Behavioural finance tells us that the same people who rushed in to buy tech stocks when multiples were on the fly are likely to be the same ones unloading their positions as markets click into reverse, crystallising losses in the process. The main market indices have delivered growth rates well above inflation over the long term, but that growth is not linear. It’s not advisable to call a floor on the market, but a bear market gives you the chance to take advantage of lower stock prices before a recovery occurs, particularly if you’re constructing your portfolio based on long horizons.

One tech stock worthy of consideration (or reconsideration) has been with us since 1911. The share price of International Business Machines Corporation (US: IBM), up 1.5 per cent since the end of 2021, provides a stark contrast with many of its more youthful rivals.

Why is this so? Well, it’s partly due to the steady diversification of its product and service offering since the turn of the millennium. The group, once largely synonymous with the production of computer mainframes, is now engaged in activities across the digital spectrum, from cloud, data and artificial intelligence through to consulting, business process and application management services.

IBM’s determination to diversify its business could have been prompted by an earlier failure to anticipate the disruption brought about by the rapid expansion of the personal computer and client-server markets. Whatever the rationale, the diversification strategy has not only broadened the group’s market catchment, but it has also significantly increased the proportion of its recurring revenues. The upshot is that IBM has gradually reinforced its defensive attributes, a point that would not have gone unnoticed as we entered the early phase of an economic downturn.

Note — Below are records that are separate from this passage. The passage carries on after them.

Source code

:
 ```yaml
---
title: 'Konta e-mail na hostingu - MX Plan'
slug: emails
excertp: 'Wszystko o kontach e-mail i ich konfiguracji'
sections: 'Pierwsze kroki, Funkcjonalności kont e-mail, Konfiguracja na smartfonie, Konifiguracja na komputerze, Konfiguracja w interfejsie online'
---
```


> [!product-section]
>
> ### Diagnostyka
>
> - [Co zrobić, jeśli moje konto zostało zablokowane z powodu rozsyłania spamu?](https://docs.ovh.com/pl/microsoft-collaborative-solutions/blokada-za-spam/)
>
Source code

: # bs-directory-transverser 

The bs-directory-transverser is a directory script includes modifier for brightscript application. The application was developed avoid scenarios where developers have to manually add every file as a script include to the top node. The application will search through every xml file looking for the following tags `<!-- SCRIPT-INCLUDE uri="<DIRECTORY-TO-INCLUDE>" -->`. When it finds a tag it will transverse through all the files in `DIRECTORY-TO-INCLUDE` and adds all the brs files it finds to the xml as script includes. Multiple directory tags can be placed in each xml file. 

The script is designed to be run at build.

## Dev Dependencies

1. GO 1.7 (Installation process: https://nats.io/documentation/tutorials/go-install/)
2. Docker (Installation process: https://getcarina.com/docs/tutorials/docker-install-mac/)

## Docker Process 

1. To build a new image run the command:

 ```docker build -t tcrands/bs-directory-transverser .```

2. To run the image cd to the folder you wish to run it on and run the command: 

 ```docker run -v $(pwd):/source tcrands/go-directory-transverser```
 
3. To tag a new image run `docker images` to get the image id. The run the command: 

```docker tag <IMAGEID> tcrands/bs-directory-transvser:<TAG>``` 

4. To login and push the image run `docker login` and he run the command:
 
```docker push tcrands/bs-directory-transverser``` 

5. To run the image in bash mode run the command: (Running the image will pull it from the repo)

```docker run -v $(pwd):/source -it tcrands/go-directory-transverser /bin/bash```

Market sentiment would also have been improved by news that 2022 revenue growth will be at the high end of expectations. The group reported first-quarter revenue of $14.2bn (£11.6bn), an 8 per cent increase on the 2021 comparator, while income from continuing operations was up by nearly two-thirds to $662mn. Leverage remains an issue with total debt at 2.79 times cash profits, although it has $20.8bn in liquidity at its disposal and is rated at A- (stable) by S&P. Meanwhile, FactSet consensus points to a marked increase in intellectual property income through the year, another defensive attribute, and the stock changes hands at a modest 14 times consensus earnings with an implied forward yield of 5 per cent.